In the context of M&A, the review process for notifiable mergers will play a similar role as the already existing merger control procedure. Understanding the filing and clearing process is therefore of great importance for the successful completion of a notifiable M&A transaction.
The review procedure consists of a preliminary investigation and, if there are sufficient indications of a distortive foreign subsidy, an in-depth investigation. Overall, this two-step procedure is similar to the merger control procedure.
In a preliminary review, the Commission examines whether there are sufficient indications of a subsidy from a non-EU country and whether such subsidy is likely to cause distortion to the EU internal market. The deadline for the preliminary review is 25 working days from receipt of the complete notification. If there are sufficient indications, the in-depth investigation procedure is initiated. Otherwise, the Commission informs the parties and closes the investigation. In this case, the standstill obligation also ends.

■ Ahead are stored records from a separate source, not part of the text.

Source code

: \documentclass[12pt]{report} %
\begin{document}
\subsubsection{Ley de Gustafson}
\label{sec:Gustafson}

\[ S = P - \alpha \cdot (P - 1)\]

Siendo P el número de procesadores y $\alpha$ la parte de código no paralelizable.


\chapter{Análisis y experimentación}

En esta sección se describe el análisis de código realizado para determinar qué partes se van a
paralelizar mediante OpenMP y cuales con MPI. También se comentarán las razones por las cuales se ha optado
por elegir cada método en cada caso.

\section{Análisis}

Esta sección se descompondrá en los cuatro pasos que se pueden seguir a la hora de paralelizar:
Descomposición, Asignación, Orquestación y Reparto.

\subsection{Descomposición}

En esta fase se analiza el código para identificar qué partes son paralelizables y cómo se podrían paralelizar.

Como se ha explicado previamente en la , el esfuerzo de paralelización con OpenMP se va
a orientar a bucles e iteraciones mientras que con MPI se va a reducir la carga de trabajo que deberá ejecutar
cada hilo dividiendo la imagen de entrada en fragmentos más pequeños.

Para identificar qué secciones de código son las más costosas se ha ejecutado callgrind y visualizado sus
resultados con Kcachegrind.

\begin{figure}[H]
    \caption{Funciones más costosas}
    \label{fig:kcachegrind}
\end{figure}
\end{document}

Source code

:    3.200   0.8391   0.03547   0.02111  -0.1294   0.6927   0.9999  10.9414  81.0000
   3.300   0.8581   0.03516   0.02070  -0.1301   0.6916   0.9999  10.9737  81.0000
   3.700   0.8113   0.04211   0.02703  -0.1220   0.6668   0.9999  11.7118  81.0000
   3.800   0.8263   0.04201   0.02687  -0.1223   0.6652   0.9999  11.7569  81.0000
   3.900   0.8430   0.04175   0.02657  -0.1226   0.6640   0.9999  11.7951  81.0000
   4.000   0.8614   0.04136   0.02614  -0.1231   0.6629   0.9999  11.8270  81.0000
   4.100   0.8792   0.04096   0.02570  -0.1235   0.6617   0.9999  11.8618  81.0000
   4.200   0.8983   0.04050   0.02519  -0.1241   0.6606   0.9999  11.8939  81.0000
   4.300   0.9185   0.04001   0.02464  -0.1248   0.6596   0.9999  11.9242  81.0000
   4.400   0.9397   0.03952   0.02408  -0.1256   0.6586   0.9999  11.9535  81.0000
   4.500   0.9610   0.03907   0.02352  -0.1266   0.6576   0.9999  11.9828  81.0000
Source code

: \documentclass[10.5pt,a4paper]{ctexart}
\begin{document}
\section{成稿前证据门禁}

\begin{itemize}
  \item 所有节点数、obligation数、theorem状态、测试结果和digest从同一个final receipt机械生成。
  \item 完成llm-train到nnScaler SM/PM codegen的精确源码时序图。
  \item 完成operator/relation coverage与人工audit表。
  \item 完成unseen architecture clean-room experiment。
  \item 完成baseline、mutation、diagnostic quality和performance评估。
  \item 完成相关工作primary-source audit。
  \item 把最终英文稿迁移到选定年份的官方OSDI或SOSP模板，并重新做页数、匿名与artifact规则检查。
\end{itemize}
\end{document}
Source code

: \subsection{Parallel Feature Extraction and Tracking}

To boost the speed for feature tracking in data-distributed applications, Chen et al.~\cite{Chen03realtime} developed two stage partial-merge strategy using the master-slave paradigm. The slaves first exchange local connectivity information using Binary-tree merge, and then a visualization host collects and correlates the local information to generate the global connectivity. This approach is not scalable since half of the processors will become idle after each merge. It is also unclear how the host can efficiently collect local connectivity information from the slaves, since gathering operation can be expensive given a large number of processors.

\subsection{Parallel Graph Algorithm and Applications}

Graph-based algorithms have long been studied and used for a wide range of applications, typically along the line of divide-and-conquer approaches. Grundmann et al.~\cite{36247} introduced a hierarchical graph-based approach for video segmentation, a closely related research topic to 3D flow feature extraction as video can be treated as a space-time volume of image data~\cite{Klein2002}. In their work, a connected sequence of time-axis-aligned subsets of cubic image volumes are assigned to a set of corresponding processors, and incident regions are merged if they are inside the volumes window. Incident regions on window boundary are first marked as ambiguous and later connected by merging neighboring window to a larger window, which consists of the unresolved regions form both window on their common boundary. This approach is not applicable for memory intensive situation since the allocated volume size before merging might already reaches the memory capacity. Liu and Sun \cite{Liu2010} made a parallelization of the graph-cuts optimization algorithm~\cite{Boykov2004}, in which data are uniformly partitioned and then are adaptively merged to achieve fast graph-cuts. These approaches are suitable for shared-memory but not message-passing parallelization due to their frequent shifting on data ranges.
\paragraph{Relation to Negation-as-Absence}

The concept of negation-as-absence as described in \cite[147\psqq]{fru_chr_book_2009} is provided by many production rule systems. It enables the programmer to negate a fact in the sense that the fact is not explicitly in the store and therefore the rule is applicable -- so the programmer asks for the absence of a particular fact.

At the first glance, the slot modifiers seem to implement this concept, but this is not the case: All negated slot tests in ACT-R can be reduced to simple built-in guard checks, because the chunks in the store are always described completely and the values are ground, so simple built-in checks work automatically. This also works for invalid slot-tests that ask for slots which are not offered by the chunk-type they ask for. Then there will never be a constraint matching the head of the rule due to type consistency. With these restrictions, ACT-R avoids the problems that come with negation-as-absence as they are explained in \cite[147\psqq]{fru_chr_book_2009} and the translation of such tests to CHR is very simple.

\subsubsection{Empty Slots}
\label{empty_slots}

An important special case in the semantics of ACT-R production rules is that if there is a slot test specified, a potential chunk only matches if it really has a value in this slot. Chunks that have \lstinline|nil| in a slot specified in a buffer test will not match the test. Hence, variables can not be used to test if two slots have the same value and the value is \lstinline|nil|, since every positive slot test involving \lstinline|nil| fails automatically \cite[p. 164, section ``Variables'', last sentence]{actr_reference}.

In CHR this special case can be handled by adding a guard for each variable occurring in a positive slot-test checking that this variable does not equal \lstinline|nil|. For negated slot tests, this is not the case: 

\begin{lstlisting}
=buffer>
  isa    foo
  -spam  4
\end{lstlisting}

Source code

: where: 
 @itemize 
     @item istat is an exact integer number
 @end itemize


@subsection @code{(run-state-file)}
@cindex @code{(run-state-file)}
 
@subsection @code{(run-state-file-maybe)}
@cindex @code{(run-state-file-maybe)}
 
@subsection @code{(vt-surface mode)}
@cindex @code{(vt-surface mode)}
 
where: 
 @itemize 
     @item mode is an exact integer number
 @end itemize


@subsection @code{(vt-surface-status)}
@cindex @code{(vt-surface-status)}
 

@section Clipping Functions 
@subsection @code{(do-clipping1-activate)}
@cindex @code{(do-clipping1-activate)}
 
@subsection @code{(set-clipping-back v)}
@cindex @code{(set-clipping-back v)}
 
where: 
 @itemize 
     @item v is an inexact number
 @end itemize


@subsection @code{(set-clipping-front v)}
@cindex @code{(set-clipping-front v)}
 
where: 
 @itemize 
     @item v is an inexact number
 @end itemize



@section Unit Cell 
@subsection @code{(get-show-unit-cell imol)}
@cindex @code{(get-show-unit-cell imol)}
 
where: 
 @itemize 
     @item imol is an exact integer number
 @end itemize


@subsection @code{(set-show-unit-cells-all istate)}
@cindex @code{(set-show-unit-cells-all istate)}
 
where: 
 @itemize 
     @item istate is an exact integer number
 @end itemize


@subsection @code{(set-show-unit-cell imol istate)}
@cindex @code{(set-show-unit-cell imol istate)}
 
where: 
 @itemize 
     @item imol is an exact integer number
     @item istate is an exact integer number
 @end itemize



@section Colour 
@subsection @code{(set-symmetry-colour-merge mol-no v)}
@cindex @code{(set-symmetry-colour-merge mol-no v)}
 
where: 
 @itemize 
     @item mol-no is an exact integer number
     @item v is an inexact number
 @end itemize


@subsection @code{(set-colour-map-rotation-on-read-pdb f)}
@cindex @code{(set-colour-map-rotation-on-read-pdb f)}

The in-depth investigation
In the main examination procedure, the Commission reviews its previous assessment as per the preliminary examination and conducts a thorough investigation to establish whether there is actually a distorting subsidy from a foreign country and not just the likelihood of its existence. In principle, the deadline for the main investigation is 90 working days. This period can be extended by a further 15 working days if the companies involved voluntarily propose commitments to avoid distortions of the EU internal market. In such cases, the parties may also request a one-off extension of the deadline or agree a deadline with the Commission. The total duration of possible extensions is 20 working days. In exceptional cases, the Commission may suspend the deadlines. If the Commission has not taken a decision by the end of the deadline(s), the parties may proceed with the merger.
The "balancing test" serves as the basis for the decision taken in the main investigation procedure (see Article 6 of the Regulation). The Commission weighs the negative effects of the subsidy on the EU internal market against possible positive effects. Criteria such as the amount and nature of the subsidy, the conditions of competition, the economic activity, the purpose, conditions and use of the subsidy and any impact on relevant EU policy objectives may serve as indicators during the substantive examination. With regard to the balancing test, the Commission has an obligation to issue guidelines by no later than 12 January 2026.

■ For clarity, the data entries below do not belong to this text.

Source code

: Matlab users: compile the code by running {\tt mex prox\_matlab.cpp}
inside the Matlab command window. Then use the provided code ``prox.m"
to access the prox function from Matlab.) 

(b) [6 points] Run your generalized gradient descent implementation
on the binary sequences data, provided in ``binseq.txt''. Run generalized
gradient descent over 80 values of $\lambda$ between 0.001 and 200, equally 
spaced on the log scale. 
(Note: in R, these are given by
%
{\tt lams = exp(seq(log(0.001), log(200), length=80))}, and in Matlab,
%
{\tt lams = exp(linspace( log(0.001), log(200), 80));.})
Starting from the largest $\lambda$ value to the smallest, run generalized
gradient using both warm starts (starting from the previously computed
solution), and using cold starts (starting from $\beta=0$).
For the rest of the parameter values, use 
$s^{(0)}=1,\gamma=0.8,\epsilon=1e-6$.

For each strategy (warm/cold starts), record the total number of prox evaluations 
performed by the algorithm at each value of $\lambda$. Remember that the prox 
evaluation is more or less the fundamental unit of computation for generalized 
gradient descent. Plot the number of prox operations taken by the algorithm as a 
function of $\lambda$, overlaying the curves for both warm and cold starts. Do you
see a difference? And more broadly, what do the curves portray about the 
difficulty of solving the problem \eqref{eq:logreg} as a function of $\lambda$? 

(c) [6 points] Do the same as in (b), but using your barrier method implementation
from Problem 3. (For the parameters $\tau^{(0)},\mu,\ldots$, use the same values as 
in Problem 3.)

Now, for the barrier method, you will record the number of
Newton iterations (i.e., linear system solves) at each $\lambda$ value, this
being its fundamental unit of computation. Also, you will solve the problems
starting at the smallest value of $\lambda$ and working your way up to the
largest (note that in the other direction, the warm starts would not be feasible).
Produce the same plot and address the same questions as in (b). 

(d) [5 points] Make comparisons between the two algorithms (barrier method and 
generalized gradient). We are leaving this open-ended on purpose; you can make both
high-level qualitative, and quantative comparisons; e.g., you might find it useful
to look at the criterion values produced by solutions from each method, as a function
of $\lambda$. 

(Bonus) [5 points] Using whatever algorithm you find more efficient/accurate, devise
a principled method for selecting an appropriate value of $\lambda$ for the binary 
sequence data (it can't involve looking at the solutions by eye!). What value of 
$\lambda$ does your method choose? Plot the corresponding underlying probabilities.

Once the Commission has concluded its assessment of the compatibility of the foreign subsidy with the Internal Market, it may approve or prohibit the merger or the award of the contract. If they have already taken place, the unravelling of such actions may cause significant damage to the companies involved.

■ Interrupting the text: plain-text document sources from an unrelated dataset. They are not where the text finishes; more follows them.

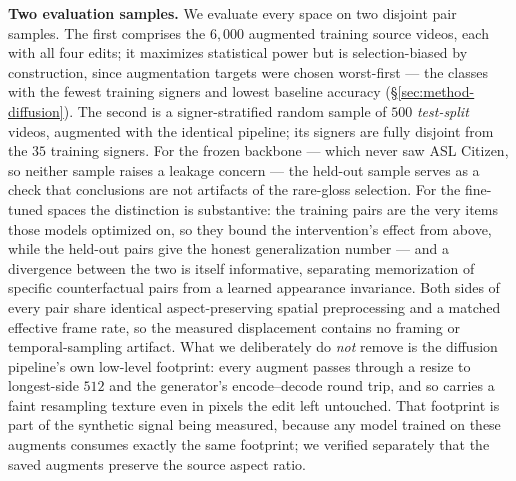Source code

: \textbf{Two evaluation samples.} We evaluate every space on two disjoint
pair samples. The first comprises the $6{,}000$ augmented training source
videos, each with all four edits; it maximizes statistical power but is
selection-biased by construction, since augmentation targets were chosen
worst-first --- the classes with the fewest training signers and lowest
baseline accuracy (\S\ref{sec:method-diffusion}). The second is a
signer-stratified random sample of $500$ \emph{test-split} videos, augmented
with the identical pipeline; its signers are fully disjoint from the $35$
training signers. For the frozen backbone --- which never saw ASL Citizen,
so neither sample raises a leakage concern --- the held-out sample serves as
a check that conclusions are not artifacts of the rare-gloss selection. For
the fine-tuned spaces the distinction is substantive: the training pairs are
the very items those models optimized on, so they bound the intervention's
effect from above, while the held-out pairs give the honest generalization
number --- and a divergence between the two is itself informative,
separating memorization of specific counterfactual pairs from a learned
appearance invariance. Both sides of every pair share identical
aspect-preserving spatial preprocessing and a matched effective frame rate,
so the measured displacement contains no framing or temporal-sampling
artifact. What we deliberately do \emph{not} remove is the diffusion
pipeline's own low-level footprint: every augment passes through a resize to
longest-side $512$ and the generator's encode--decode round trip, and so
carries a faint resampling texture even in pixels the edit left untouched.
That footprint is part of the synthetic signal being measured, because any
model trained on these augments consumes exactly the same footprint; we
verified separately that the saved augments preserve the source aspect
ratio.

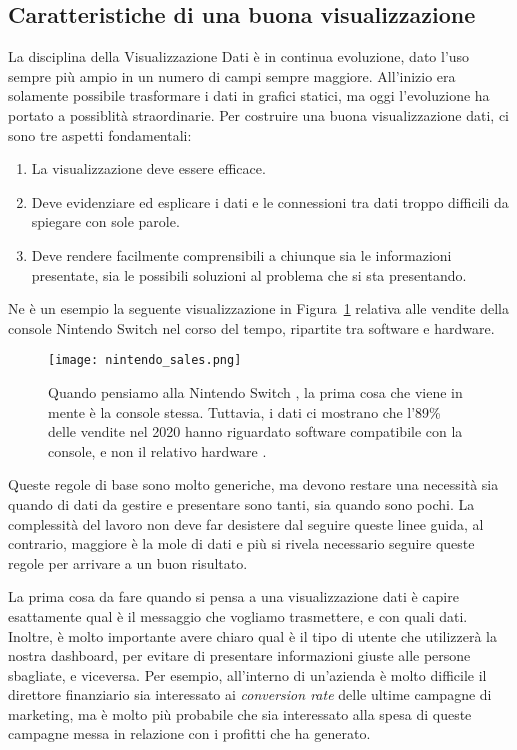 \subsection{Caratteristiche di una buona visualizzazione}
La disciplina della Visualizzazione Dati è in continua evoluzione, dato l'uso sempre più ampio in un numero di campi sempre maggiore. All'inizio era solamente possibile trasformare i dati in grafici statici, ma oggi l'evoluzione ha portato a possiblità straordinarie.
Per costruire una buona visualizzazione dati, ci sono tre aspetti fondamentali:
\begin{enumerate}
    \item La visualizzazione deve essere efficace.
    \item Deve evidenziare ed esplicare i dati e le connessioni tra dati troppo difficili da spiegare con sole parole.
    \item Deve rendere facilmente comprensibili a chiunque sia le informazioni presentate, sia le possibili soluzioni al problema che si sta presentando.
\end{enumerate}
Ne è un esempio la seguente visualizzazione in Figura~\ref{fig:nintendo_sales} relativa alle vendite della console Nintendo Switch \texttrademark nel corso del tempo, ripartite tra software e hardware.
\begin{figure}
    \centering
    \texttt{[image: nintendo\_sales.png]}
    \caption[Dataviz: vendite di console Nintendo Switch]{Quando pensiamo alla Nintendo Switch \texttrademark, la prima cosa che viene in mente è la console stessa. Tuttavia, i dati ci mostrano che l'89\% delle vendite nel 2020 hanno riguardato software compatibile con la console, e non il relativo hardware \cite{DataVisualization_Caratteristiche}.}
    \label{fig:nintendo_sales}
\end{figure}

Queste regole di base sono molto generiche, ma devono restare una necessità sia quando di dati da gestire e presentare sono tanti, sia quando sono pochi. La complessità del lavoro non deve far desistere dal seguire queste linee guida, al contrario, maggiore è la mole di dati e più si rivela necessario seguire queste regole per arrivare a un buon risultato.

La prima cosa da fare quando si pensa a una visualizzazione dati è capire esattamente qual è il messaggio che vogliamo trasmettere, e con quali dati. Inoltre, è molto importante avere chiaro qual è il tipo di utente che utilizzerà la nostra dashboard, per evitare di presentare informazioni giuste alle persone sbagliate, e viceversa. Per esempio, all'interno di un'azienda è molto difficile il direttore finanziario sia interessato ai \textit{conversion rate} delle ultime campagne di marketing, ma è molto più probabile che sia interessato alla spesa di queste campagne messa in relazione con i profitti che ha generato.

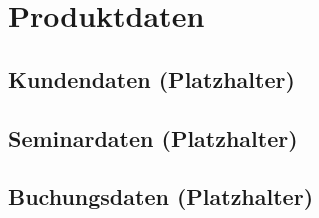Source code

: \section{Produktdaten}

\subsection{Kundendaten (Platzhalter)}

\subsection{Seminardaten (Platzhalter)}

\subsection{Buchungsdaten (Platzhalter)}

However, the Commission can also impose structural and non-structural remedies on the companies involved if it has not accepted commitments from the company under investigation. Such remedies may include, for example, the divestiture of certain assets, the reduction of capacity or market presence including by means of a temporary restriction on commercial activity, or the prohibition of certain market conduct. In determining whether and to what extent these remedies are necessary, the Commission must take into account the results of its balancing test. The commitments or measures must fully and effectively eliminate the distortion caused by the actual or potential subsidy from the foreign country (see Article 7 of the Regulation).
Commission decisions may be challenged by an action for annulment before the General Court of the European Union under Article 263 of the TFEU.